To perform certain operations at a partition level (for example, TRUNCATE), the DBA may detach a partition, perform the operation on the target table of detach, then reattach the partition. In this scenario, the TRUNCATE script will need to call waitForDetach for the detach to complete before it can invoke TRUNCATE on the target table of detach. The second phase of detach will wait for any existing queries as usual, though it is likely that this kind of maintenance occurs in a window where there are no such queries and the APD can complete quickly.

Example: In the following example, the DBA for the warehouse wishes to truncate a partition. Since the TRUNCATE command operates at a table level, the DBA achieves partition-level TRUNCATE by detaching the partition, truncating the target table, and reattaching the partition back to the original partitioned table. In this example, the DBA first queries the catalog to determine partition identifier for the partition to be truncated, then uses that in the call to waitForDetach to wait for just that specific partition. This use of waitForDetach could be advantageous in case other partitions were also recently detached.

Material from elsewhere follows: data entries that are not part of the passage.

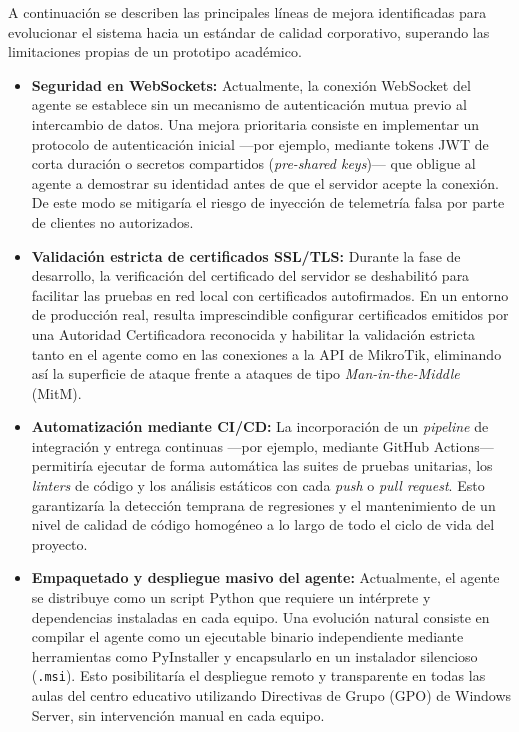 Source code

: \documentclass[12pt, a4paper, twoside]{article}
\begin{document}
A continuación se describen las principales líneas de mejora identificadas para evolucionar el sistema hacia un estándar de calidad corporativo, superando las limitaciones propias de un prototipo académico.

\begin{itemize}
  \item \textbf{Seguridad en WebSockets:} Actualmente, la conexión WebSocket del agente se establece sin un mecanismo de autenticación mutua previo al intercambio de datos. Una mejora prioritaria consiste en implementar un protocolo de autenticación inicial ---por ejemplo, mediante tokens JWT de corta duración o secretos compartidos (\textit{pre-shared keys})--- que obligue al agente a demostrar su identidad antes de que el servidor acepte la conexión. De este modo se mitigaría el riesgo de inyección de telemetría falsa por parte de clientes no autorizados.

  \item \textbf{Validación estricta de certificados SSL/TLS:} Durante la fase de desarrollo, la verificación del certificado del servidor se deshabilitó para facilitar las pruebas en red local con certificados autofirmados. En un entorno de producción real, resulta imprescindible configurar certificados emitidos por una Autoridad Certificadora reconocida y habilitar la validación estricta tanto en el agente como en las conexiones a la API de MikroTik, eliminando así la superficie de ataque frente a ataques de tipo \textit{Man-in-the-Middle} (MitM).

  \item \textbf{Automatización mediante CI/CD:} La incorporación de un \textit{pipeline} de integración y entrega continuas ---por ejemplo, mediante GitHub Actions--- permitiría ejecutar de forma automática las suites de pruebas unitarias, los \textit{linters} de código y los análisis estáticos con cada \textit{push} o \textit{pull request}. Esto garantizaría la detección temprana de regresiones y el mantenimiento de un nivel de calidad de código homogéneo a lo largo de todo el ciclo de vida del proyecto.

  \item \textbf{Empaquetado y despliegue masivo del agente:} Actualmente, el agente se distribuye como un script Python que requiere un intérprete y dependencias instaladas en cada equipo. Una evolución natural consiste en compilar el agente como un ejecutable binario independiente mediante herramientas como PyInstaller y encapsularlo en un instalador silencioso (\texttt{.msi}). Esto posibilitaría el despliegue remoto y transparente en todas las aulas del centro educativo utilizando Directivas de Grupo (GPO) de Windows Server, sin intervención manual en cada equipo.


\end{itemize}
\end{document}

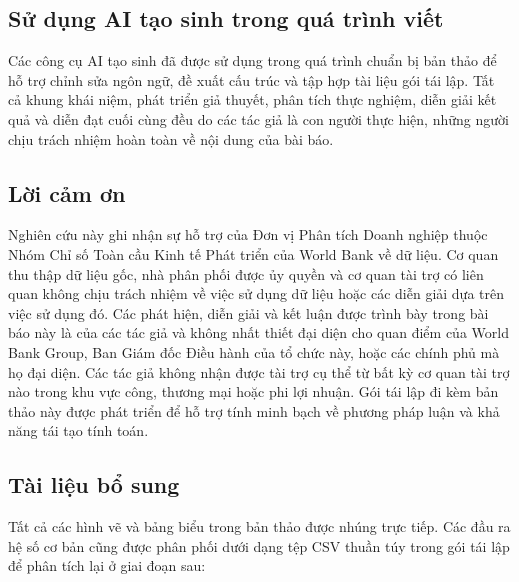 \documentclass[12pt,a4paper]{article}
\begin{document}
\hypertarget{sux1eed-dux1ee5ng-ai-tux1ea1o-sinh-trong-quuxe1-truxecnh-viux1ebft}{%
\subsection{Sử dụng AI tạo sinh trong quá trình
viết}\label{sux1eed-dux1ee5ng-ai-tux1ea1o-sinh-trong-quuxe1-truxecnh-viux1ebft}}

Các công cụ AI tạo sinh đã được sử dụng trong quá trình chuẩn bị bản
thảo để hỗ trợ chỉnh sửa ngôn ngữ, đề xuất cấu trúc và tập hợp tài liệu
gói tái lập. Tất cả khung khái niệm, phát triển giả thuyết, phân tích
thực nghiệm, diễn giải kết quả và diễn đạt cuối cùng đều do các tác giả
là con người thực hiện, những người chịu trách nhiệm hoàn toàn về nội
dung của bài báo.

\hypertarget{lux1eddi-cux1ea3m-ux1a1n}{%
\subsection{Lời cảm ơn}\label{lux1eddi-cux1ea3m-ux1a1n}}

Nghiên cứu này ghi nhận sự hỗ trợ của Đơn vị Phân tích Doanh nghiệp
thuộc Nhóm Chỉ số Toàn cầu Kinh tế Phát triển của World Bank về dữ liệu.
Cơ quan thu thập dữ liệu gốc, nhà phân phối được ủy quyền và cơ quan tài
trợ có liên quan không chịu trách nhiệm về việc sử dụng dữ liệu hoặc các
diễn giải dựa trên việc sử dụng đó. Các phát hiện, diễn giải và kết luận
được trình bày trong bài báo này là của các tác giả và không nhất thiết
đại diện cho quan điểm của World Bank Group, Ban Giám đốc Điều hành của
tổ chức này, hoặc các chính phủ mà họ đại diện. Các tác giả không nhận
được tài trợ cụ thể từ bất kỳ cơ quan tài trợ nào trong khu vực công,
thương mại hoặc phi lợi nhuận. Gói tái lập đi kèm bản thảo này được phát
triển để hỗ trợ tính minh bạch về phương pháp luận và khả năng tái tạo
tính toán.

\hypertarget{tuxe0i-liux1ec7u-bux1ed5-sung}{%
\subsection{Tài liệu bổ sung}\label{tuxe0i-liux1ec7u-bux1ed5-sung}}

Tất cả các hình vẽ và bảng biểu trong bản thảo được nhúng trực tiếp. Các
đầu ra hệ số cơ bản cũng được phân phối dưới dạng tệp CSV thuần túy
trong gói tái lập để phân tích lại ở giai đoạn sau:
\end{document}
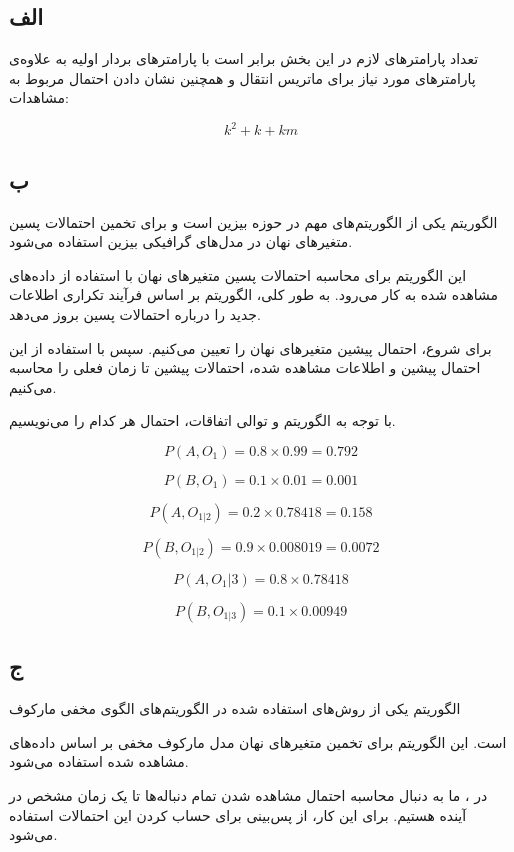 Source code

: \subsection*{الف}

تعداد پارامترهای لازم در این بخش برابر است با پارامترهای بردار اولیه به علاوه‌ی پارامترهای مورد نیاز برای ماتریس انتقال و همچنین نشان دادن احتمال مربوط به مشاهدات:

$$
k^2 + k + km	
$$

\subsection*{ب}

الگوریتم
یکی از الگوریتم‌های مهم در حوزه بیزین
است و برای تخمین احتمالات پسین
متغیرهای نهان در مدل‌های گرافیکی بیزین استفاده می‌شود.

این الگوریتم برای محاسبه احتمالات پسین متغیرهای نهان با استفاده از داده‌های مشاهده شده به کار می‌رود. به طور کلی، الگوریتم
بر اساس فرآیند تکراری اطلاعات جدید را درباره احتمالات پسین بروز می‌دهد.

برای شروع، احتمال پیشین
متغیرهای نهان را تعیین می‌کنیم. سپس با استفاده از این احتمال پیشین و اطلاعات مشاهده شده، احتمالات پیشین تا زمان فعلی را محاسبه می‌کنیم.

با توجه به الگوریتم
و توالی اتفاقات، احتمال هر کدام را می‌نویسیم.

$$
P(A, O_1) = 0.8 \times 0.99 = 0.792
$$

$$
P(B, O_1) = 0.1 \times 0.01 = 0.001
$$

$$
P(A, O_{1 | 2}) = 0.2 \times 0.78418 = 0.158
$$

$$
P(B, O_{1 | 2}) = 0.9 \times 0.008019 = 0.0072	
$$

$$
P(A, O_{1} | 3) = 0.8 \times 0.78418
$$

$$
P(B, O_{1 | 3}) = 0.1 \times 0.00949
$$

\subsection*{ج}

الگوریتم
یکی از روش‌های استفاده شده در الگوریتم‌های الگوی مخفی مارکوف


است. این الگوریتم برای تخمین متغیرهای نهان مدل مارکوف مخفی بر اساس داده‌های مشاهده شده استفاده می‌شود.

در
، ما به دنبال محاسبه احتمال مشاهده شدن تمام دنباله‌ها تا یک زمان مشخص در آینده هستیم. برای این کار، از پس‌بینی
برای حساب کردن این احتمالات استفاده می‌شود.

Listing 3. DBA queries catalog to determine partition identifier for partition to be truncated
select DATAPARTITIONID from syscat.datapartitions where tabschema 
= 'DWSCHEMA' and tabname = 'CLAIMS' and DATAPARTITIONNAME = 'YEAR1';
-- assume partition id "3" was returned

ALTER TABLE claims DETACH PARTITION year1 INTO year1_table;
COMMIT;

-- wait for the above detach to complete
CALL waitForDetach (?, ?, 'DWSCHEMA', 'CLAIMS', 3);

TRUNCATE TABLE year1_table IMMEDIATE;

ALTER TABLE claims ATTACH PARTITION year1 STARTING FROM 200101 
ENDING AT 200112 FROM year1_table;

SET INTEGRITY FOR claims IMMEDIATE CHECKED;

Access to source table of detach

Scenario: DDL access to the range partitioned table

Any DDL (including subsequent ADD or ATTACH operations) that accesses a range partitioned table in a separate transaction immediately after a detach operation may potentially interfere with the completion of asynchronous detach, which in itself is akin to a DDL operation. In these cases, it may be beneficial to wait for the detach operation to fully complete before attempting the next DDL on the range partitioned table.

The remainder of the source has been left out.